#### Brief
Find and return every line of the data that contains the word "Exception".

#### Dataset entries
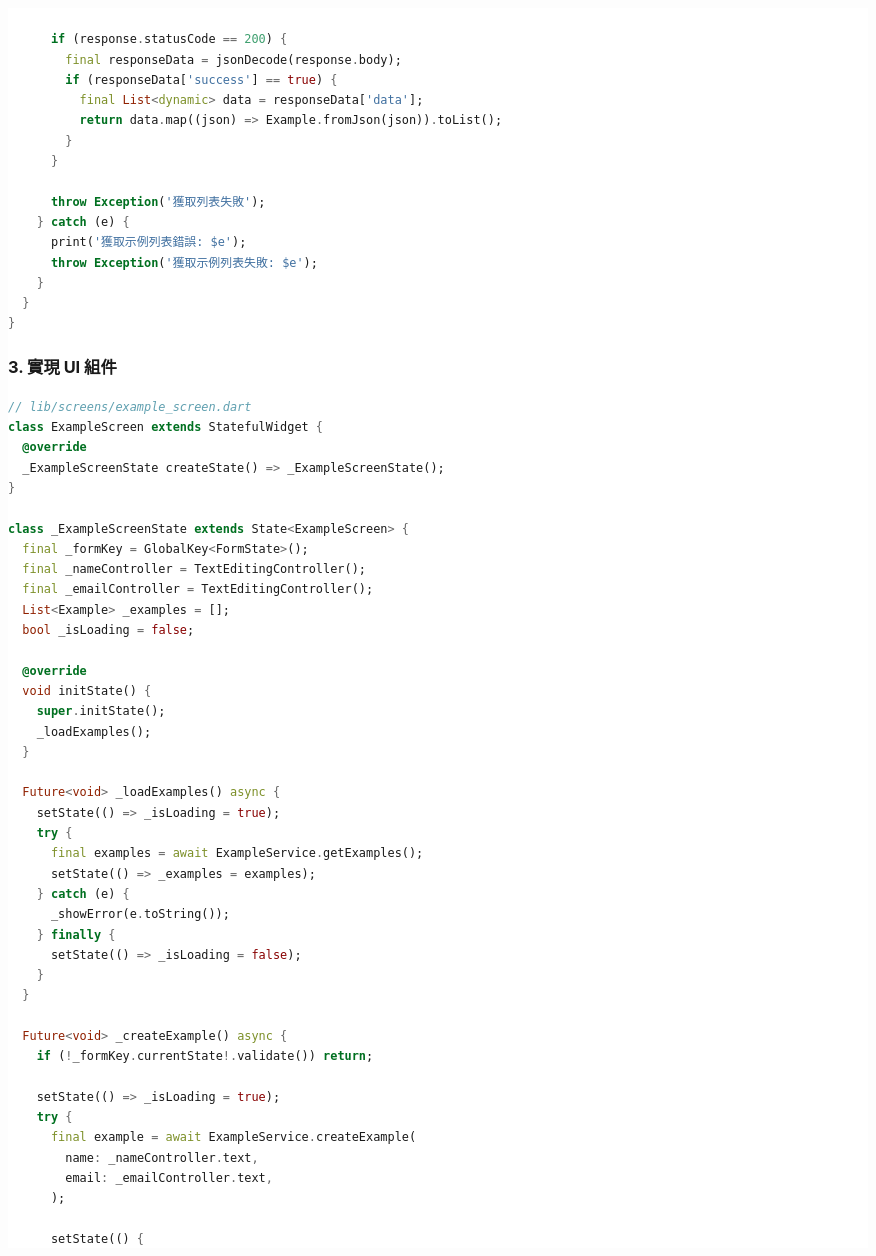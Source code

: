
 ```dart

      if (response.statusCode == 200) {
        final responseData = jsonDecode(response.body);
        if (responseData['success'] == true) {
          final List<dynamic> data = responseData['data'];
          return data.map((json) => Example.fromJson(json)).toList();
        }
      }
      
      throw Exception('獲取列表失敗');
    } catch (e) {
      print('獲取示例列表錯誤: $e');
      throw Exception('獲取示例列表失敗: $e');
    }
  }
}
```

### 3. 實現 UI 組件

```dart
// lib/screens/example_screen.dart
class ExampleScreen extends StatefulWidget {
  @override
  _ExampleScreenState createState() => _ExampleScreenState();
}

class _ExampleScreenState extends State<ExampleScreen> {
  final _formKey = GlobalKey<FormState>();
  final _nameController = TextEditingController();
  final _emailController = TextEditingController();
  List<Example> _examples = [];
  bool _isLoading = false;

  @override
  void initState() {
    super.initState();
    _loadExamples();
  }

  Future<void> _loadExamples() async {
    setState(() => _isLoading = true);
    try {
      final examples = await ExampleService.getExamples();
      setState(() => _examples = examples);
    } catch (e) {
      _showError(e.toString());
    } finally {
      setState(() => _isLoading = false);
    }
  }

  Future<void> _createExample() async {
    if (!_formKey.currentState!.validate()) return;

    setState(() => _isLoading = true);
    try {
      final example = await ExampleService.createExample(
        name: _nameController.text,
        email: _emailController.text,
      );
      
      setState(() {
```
==
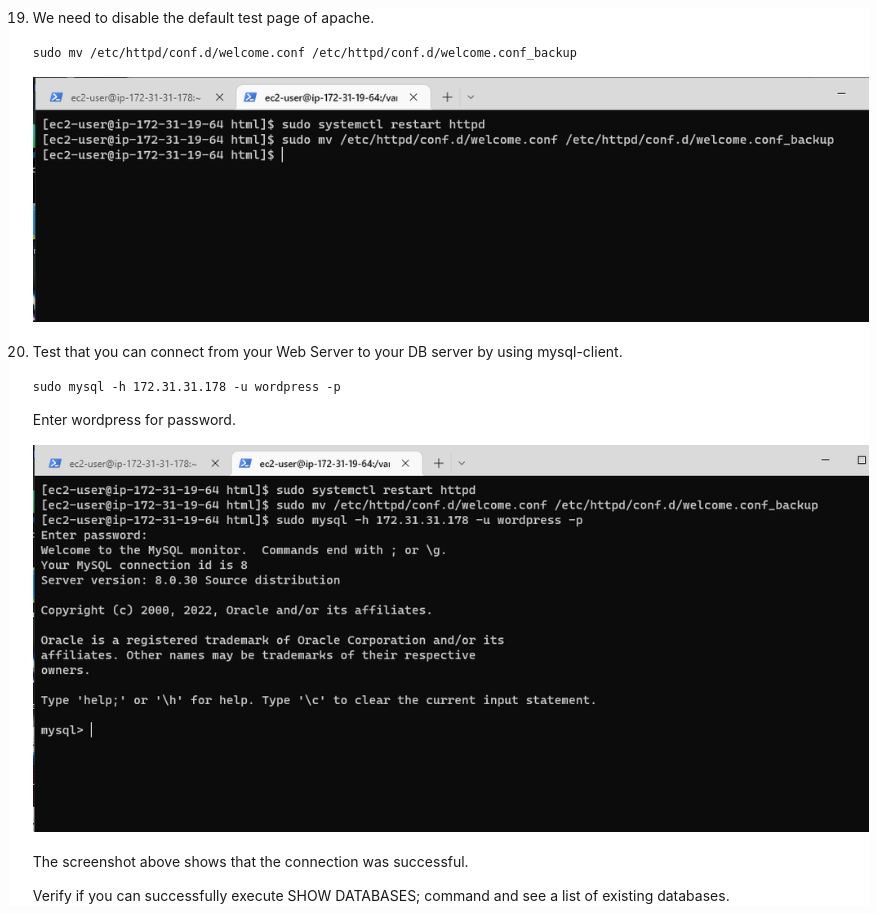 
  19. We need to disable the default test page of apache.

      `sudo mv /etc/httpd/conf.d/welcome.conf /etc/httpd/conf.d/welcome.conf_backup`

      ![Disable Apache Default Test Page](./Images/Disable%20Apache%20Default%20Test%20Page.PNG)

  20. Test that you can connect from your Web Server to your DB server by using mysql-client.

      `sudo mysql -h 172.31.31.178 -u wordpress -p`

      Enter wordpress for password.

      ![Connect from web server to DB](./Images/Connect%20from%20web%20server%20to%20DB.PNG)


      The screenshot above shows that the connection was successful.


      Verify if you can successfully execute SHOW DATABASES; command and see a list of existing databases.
---
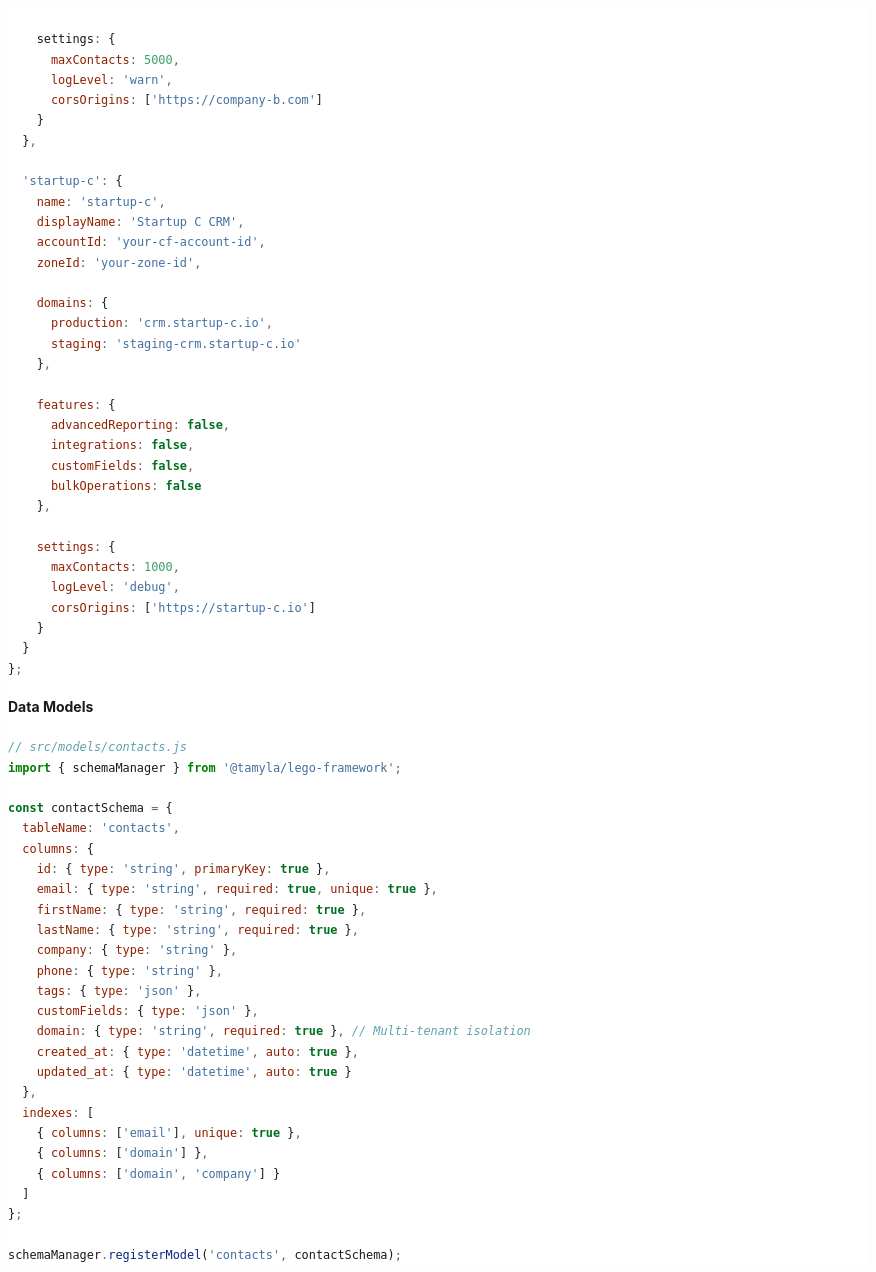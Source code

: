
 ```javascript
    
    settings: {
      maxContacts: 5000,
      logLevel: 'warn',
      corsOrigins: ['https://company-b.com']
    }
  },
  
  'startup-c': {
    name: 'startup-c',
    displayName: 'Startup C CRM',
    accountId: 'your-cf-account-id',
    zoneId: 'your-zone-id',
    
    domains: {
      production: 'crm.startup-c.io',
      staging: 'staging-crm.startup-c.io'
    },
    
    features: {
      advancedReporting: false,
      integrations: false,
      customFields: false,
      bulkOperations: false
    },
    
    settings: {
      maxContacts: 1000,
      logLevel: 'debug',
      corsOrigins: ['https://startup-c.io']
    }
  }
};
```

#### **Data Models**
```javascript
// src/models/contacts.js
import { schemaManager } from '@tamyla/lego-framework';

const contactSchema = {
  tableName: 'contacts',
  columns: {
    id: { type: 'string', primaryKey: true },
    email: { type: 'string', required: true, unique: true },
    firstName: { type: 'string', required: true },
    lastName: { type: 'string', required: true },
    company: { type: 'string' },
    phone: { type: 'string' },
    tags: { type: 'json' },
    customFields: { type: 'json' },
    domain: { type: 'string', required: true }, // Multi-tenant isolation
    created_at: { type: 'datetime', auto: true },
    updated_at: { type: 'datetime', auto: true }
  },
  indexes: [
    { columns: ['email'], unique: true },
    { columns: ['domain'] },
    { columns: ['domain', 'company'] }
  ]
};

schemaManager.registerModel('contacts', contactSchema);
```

#### Response for this exercise
      throw Exception('獲取列表失敗');
      throw Exception('獲取示例列表失敗: $e');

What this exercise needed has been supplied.